▶ [TASK STATEMENT]: Apart from the pictures, which must be omitted, restate the data exactly.

▶ [Records contained in a dataset]:

__________________________________________________

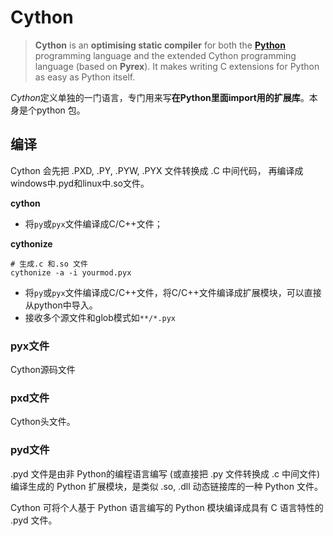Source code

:# Cython

> **Cython** is an **optimising static compiler** for both the **[Python](http://www.python.org/about/)** programming language and the extended Cython programming language (based on **Pyrex**). It makes writing C extensions for Python as easy as Python itself.

*Cython*定义单独的一门语言，专门用来写**在Python里面import用的扩展库**。本身是个python 包。

## 编译

Cython 会先把 .PXD,    .PY,   .PYW,  .PYX 文件转换成 .C 中间代码， 再编译成 windows中.pyd和linux中.so文件。

**cython**

- 将`py`或`pyx`文件编译成C/C++文件；

**cythonize**

```shell
# 生成.c 和.so 文件
cythonize -a -i yourmod.pyx
```

- 将`py`或`pyx`文件编译成C/C++文件，将C/C++文件编译成扩展模块，可以直接从python中导入。
- 接收多个源文件和glob模式如`**/*.pyx`

### pyx文件

Cython源码文件

### pxd文件

Cython头文件。

### pyd文件

.pyd 文件是由非 Python的编程语言编写 (或直接把 .py 文件转换成 .c 中间文件) 编译生成的 Python 扩展模块，是类似 .so, .dll 动态链接库的一种 Python 文件。

Cython 可将个人基于 Python 语言编写的 Python 模块编译成具有 C 语言特性的 .pyd 文件。



##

__________________________________________________

▶ [EXERCISE SOLUTION]:
Source code

:# Cython

> **Cython** is an **optimising static compiler** for both the **[Python](http://www.python.org/about/)** programming language and the extended Cython programming language (based on **Pyrex**). It makes writing C extensions for Python as easy as Python itself.

*Cython*定义单独的一门语言，专门用来写**在Python里面import用的扩展库**。本身是个python 包。

## 编译

Cython 会先把 .PXD,    .PY,   .PYW,  .PYX 文件转换成 .C 中间代码， 再编译成 windows中.pyd和linux中.so文件。

**cython**

- 将`py`或`pyx`文件编译成C/C++文件；

**cythonize**

```shell
# 生成.c 和.so 文件
cythonize -a -i yourmod.pyx
```

- 将`py`或`pyx`文件编译成C/C++文件，将C/C++文件编译成扩展模块，可以直接从python中导入。
- 接收多个源文件和glob模式如`**/*.pyx`

### pyx文件

Cython源码文件

### pxd文件

Cython头文件。

### pyd文件

.pyd 文件是由非 Python的编程语言编写 (或直接把 .py 文件转换成 .c 中间文件) 编译生成的 Python 扩展模块，是类似 .so, .dll 动态链接库的一种 Python 文件。

Cython 可将个人基于 Python 语言编写的 Python 模块编译成具有 C 语言特性的 .pyd 文件。



##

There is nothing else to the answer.